• [Work item]: In the entries below, find the lines with the word "usuário" and copy them.

• [Data]:

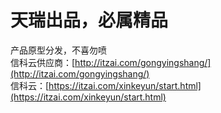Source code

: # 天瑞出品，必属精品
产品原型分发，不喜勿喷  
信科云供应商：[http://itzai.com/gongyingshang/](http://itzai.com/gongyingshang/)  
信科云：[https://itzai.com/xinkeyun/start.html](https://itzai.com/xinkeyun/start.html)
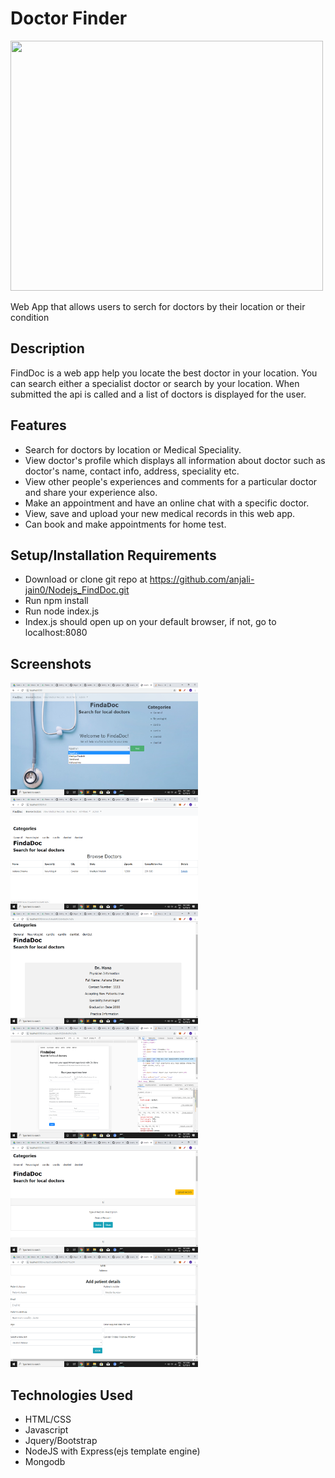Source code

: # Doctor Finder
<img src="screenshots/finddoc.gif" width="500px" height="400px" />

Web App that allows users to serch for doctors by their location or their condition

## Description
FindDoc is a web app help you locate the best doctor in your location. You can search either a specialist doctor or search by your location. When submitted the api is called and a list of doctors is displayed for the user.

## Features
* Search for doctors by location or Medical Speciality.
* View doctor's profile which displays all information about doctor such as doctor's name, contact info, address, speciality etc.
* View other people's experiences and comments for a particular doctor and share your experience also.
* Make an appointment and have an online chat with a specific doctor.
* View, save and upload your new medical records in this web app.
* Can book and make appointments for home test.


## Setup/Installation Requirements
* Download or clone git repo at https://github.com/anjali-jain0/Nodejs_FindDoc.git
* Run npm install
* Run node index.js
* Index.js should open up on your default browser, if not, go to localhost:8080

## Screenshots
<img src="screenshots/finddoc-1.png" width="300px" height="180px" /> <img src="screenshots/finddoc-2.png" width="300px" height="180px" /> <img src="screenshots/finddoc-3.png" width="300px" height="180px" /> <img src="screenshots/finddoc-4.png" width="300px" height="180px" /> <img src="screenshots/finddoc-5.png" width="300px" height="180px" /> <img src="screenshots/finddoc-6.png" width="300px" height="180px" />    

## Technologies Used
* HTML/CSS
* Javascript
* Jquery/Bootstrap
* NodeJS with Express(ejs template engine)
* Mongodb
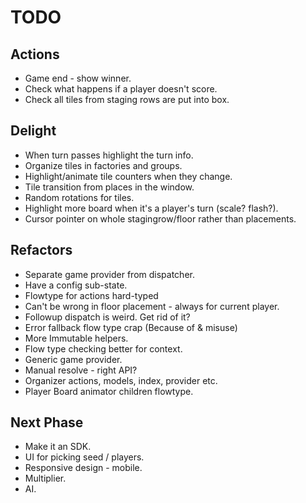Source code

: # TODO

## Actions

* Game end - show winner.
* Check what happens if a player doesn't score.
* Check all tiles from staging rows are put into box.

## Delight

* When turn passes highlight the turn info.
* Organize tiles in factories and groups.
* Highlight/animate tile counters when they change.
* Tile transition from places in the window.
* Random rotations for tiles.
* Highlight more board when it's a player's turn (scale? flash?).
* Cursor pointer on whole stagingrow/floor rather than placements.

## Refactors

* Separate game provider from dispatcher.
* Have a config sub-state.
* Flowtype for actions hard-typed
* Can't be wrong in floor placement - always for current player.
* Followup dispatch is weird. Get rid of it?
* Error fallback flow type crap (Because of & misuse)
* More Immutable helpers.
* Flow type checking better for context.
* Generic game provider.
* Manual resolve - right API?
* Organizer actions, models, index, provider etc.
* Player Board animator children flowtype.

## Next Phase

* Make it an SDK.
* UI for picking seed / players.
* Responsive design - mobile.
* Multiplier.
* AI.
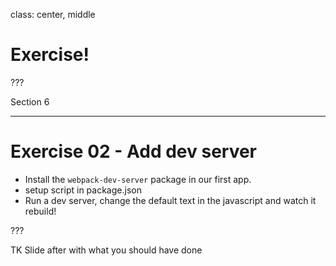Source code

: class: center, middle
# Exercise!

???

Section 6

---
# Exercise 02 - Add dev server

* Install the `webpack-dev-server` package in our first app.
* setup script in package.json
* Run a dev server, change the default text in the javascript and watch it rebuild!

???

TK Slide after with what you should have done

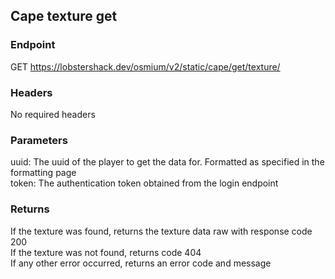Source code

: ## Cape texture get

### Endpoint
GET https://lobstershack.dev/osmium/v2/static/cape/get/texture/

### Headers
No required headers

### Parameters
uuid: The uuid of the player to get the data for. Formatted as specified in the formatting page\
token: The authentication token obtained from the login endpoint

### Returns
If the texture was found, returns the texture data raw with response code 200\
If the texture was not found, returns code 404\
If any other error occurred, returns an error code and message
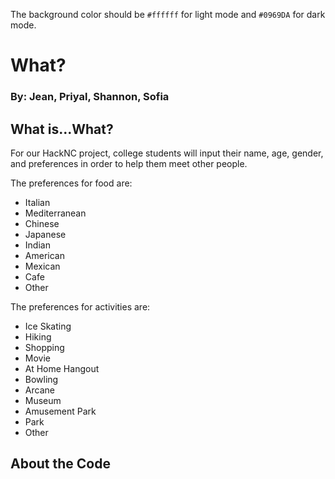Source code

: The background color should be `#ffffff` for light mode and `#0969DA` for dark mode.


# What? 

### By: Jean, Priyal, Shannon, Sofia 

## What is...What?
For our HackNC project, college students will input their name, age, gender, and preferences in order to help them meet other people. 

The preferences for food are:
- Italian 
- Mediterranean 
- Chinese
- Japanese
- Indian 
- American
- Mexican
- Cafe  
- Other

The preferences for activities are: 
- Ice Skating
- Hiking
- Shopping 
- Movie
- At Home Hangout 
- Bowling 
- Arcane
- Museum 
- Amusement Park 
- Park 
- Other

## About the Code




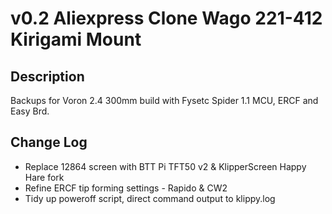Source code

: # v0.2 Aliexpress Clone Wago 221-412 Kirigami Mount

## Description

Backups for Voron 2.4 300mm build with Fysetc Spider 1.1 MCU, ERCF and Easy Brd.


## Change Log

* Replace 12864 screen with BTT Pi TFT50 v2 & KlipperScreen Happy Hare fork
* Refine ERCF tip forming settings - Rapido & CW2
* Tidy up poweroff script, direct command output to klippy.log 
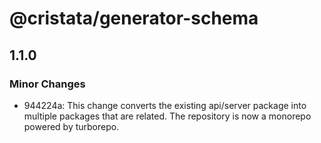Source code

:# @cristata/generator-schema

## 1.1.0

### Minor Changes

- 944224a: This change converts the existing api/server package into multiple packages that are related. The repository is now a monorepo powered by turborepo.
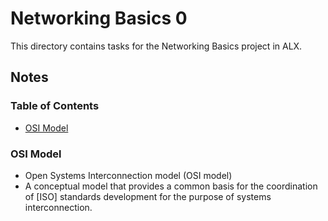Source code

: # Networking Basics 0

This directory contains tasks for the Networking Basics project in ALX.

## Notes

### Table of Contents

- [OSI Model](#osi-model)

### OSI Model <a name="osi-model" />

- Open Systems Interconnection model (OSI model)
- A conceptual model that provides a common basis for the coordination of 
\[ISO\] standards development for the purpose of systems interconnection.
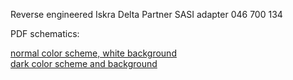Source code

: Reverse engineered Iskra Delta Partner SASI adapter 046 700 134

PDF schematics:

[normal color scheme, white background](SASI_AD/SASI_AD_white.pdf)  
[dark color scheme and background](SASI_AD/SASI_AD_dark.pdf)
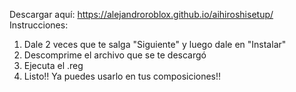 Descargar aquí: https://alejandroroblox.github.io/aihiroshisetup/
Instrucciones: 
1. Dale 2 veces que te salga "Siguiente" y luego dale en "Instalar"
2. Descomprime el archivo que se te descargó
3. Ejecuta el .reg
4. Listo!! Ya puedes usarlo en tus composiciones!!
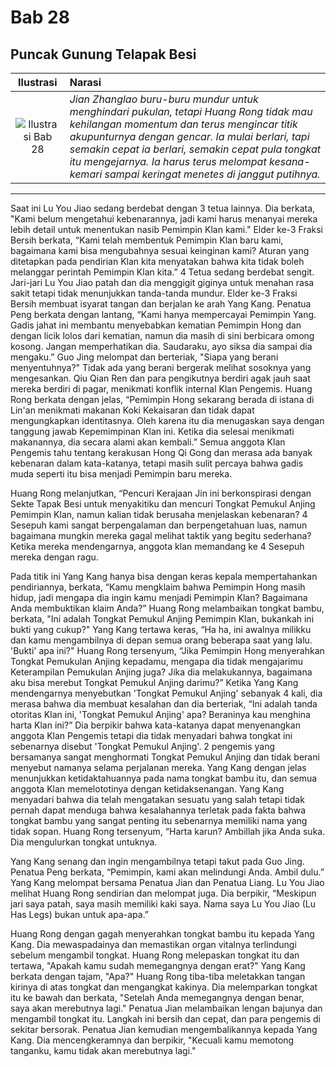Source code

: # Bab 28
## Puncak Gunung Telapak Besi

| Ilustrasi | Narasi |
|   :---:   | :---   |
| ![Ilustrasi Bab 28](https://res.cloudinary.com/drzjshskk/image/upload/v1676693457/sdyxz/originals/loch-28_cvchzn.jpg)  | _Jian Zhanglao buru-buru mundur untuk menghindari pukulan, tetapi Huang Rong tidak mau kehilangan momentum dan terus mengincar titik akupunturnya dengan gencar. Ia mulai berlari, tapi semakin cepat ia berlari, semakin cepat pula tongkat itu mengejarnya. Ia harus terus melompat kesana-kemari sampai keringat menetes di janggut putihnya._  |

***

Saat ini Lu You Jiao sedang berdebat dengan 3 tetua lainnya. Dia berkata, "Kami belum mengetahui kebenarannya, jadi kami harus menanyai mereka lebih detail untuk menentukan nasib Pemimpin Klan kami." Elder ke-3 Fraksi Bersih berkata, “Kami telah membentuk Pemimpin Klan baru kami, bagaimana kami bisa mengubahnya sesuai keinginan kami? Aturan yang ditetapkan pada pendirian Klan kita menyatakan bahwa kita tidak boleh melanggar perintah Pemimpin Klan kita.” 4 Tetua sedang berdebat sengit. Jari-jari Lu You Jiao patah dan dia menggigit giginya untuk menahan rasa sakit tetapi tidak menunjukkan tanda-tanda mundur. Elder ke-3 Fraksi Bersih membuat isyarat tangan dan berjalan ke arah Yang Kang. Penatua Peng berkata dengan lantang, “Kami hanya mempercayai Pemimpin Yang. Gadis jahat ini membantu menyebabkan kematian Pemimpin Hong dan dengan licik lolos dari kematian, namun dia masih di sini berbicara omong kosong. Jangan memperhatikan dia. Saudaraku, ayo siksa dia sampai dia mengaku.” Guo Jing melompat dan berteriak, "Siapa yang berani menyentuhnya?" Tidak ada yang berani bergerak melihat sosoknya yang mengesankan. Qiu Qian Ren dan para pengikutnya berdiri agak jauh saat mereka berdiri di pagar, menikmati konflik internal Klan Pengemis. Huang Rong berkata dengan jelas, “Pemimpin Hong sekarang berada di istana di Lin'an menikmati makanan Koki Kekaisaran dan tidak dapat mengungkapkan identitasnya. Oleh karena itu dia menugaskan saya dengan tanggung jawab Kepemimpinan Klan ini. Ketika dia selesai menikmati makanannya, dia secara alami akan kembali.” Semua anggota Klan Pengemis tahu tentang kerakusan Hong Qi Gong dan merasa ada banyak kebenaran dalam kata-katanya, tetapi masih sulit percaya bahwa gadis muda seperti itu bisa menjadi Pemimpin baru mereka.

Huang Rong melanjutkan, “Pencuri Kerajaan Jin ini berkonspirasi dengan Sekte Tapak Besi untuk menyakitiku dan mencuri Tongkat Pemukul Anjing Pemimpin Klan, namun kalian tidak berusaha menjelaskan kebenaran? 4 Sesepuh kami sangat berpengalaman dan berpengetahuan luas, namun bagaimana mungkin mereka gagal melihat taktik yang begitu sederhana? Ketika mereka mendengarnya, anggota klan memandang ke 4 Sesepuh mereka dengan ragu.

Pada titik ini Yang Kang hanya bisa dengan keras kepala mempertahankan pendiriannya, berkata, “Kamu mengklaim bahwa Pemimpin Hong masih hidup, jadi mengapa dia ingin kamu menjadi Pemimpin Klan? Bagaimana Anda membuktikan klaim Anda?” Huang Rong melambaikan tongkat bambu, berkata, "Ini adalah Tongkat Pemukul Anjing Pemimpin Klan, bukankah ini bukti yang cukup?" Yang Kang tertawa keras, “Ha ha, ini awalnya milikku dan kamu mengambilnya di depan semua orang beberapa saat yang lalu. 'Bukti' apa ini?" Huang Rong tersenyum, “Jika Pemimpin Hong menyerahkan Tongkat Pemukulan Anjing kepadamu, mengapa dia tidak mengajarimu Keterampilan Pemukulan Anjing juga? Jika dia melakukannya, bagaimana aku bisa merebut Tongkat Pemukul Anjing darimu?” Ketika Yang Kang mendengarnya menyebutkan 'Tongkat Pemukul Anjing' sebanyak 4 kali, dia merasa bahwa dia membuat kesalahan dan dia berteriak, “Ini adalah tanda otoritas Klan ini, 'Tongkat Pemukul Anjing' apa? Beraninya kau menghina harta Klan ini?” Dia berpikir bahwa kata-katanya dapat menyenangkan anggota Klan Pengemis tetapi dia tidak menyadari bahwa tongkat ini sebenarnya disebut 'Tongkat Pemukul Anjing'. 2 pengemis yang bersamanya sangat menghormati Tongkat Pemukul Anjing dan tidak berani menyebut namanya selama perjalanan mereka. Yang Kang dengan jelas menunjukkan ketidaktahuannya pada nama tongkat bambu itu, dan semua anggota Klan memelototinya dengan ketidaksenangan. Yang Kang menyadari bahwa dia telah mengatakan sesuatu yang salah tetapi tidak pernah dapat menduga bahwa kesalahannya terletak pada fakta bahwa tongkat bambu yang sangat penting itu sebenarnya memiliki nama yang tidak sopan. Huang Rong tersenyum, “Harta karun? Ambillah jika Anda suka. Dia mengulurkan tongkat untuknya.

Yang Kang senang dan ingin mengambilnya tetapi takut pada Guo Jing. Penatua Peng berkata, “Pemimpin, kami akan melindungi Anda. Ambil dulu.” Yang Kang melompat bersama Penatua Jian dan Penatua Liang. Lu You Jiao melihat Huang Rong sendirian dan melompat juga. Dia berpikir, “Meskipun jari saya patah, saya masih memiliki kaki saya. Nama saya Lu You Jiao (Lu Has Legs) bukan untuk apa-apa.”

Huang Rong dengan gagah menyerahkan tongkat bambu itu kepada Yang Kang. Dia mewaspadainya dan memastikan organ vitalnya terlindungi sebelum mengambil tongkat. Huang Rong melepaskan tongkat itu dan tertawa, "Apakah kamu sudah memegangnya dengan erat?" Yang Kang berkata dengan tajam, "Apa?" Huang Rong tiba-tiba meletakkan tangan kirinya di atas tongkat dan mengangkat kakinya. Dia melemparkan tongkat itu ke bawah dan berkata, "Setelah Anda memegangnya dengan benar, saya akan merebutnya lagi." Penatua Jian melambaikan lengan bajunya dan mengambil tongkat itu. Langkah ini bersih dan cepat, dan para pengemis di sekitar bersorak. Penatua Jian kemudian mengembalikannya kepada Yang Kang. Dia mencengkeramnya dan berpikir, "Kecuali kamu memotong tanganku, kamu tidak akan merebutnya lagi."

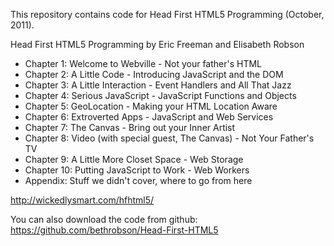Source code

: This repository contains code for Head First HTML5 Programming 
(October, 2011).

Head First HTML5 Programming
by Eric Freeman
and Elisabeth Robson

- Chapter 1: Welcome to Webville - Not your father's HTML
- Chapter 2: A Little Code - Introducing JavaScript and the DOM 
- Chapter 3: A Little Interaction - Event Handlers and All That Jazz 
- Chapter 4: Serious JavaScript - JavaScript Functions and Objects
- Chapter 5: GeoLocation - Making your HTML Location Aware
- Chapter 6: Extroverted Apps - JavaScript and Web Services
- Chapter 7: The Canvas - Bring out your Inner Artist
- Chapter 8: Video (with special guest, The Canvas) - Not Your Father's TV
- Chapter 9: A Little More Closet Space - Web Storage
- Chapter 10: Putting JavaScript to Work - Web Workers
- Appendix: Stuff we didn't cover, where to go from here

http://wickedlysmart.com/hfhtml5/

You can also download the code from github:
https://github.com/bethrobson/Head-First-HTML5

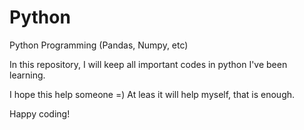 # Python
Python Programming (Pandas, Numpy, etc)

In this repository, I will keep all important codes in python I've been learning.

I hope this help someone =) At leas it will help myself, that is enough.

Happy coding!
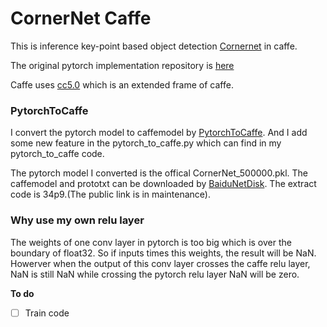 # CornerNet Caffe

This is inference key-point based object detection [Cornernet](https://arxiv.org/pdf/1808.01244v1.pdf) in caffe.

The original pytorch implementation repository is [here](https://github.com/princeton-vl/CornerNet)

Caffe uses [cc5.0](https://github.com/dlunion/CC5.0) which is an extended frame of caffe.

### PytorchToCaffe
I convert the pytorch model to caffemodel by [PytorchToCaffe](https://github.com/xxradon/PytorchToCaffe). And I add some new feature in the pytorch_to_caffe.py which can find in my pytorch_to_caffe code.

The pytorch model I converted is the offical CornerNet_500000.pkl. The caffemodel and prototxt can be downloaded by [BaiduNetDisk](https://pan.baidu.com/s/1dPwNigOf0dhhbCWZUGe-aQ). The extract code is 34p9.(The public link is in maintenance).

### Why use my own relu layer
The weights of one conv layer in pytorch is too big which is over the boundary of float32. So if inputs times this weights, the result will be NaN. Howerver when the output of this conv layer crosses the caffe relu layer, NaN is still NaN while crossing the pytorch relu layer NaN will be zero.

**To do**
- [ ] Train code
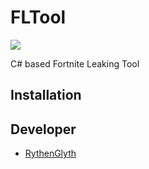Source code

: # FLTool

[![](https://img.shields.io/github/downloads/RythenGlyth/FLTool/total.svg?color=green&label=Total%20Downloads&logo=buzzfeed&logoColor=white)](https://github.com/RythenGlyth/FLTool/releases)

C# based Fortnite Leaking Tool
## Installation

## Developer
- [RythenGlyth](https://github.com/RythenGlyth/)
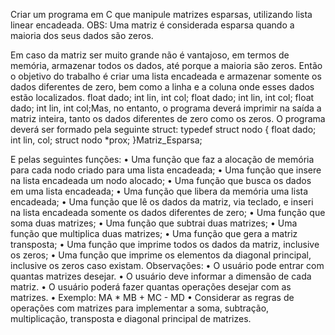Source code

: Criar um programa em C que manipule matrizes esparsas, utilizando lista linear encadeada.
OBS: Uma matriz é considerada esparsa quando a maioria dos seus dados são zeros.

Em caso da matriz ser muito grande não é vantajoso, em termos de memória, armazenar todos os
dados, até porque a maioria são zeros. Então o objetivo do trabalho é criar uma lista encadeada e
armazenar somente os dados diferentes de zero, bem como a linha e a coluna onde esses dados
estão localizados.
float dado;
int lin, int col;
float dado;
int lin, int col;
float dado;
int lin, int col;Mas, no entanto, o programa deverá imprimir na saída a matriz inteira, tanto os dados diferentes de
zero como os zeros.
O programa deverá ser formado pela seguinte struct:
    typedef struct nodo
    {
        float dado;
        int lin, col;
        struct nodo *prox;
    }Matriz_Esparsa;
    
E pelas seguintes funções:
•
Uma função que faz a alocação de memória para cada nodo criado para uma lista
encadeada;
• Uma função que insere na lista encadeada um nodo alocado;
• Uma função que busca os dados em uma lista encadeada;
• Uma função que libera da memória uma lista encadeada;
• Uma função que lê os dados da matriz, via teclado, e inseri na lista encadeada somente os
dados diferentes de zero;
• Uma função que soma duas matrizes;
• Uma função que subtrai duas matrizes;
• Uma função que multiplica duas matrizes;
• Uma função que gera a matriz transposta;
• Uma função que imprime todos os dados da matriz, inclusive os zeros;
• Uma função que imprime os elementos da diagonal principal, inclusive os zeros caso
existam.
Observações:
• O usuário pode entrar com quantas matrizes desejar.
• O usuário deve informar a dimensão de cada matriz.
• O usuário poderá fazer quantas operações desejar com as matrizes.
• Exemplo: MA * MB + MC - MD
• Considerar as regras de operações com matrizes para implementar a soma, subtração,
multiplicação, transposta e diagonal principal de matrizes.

• [Exercise output]:
• O usuário pode entrar com quantas matrizes desejar.
• O usuário deve informar a dimensão de cada matriz.
• O usuário poderá fazer quantas operações desejar com as matrizes.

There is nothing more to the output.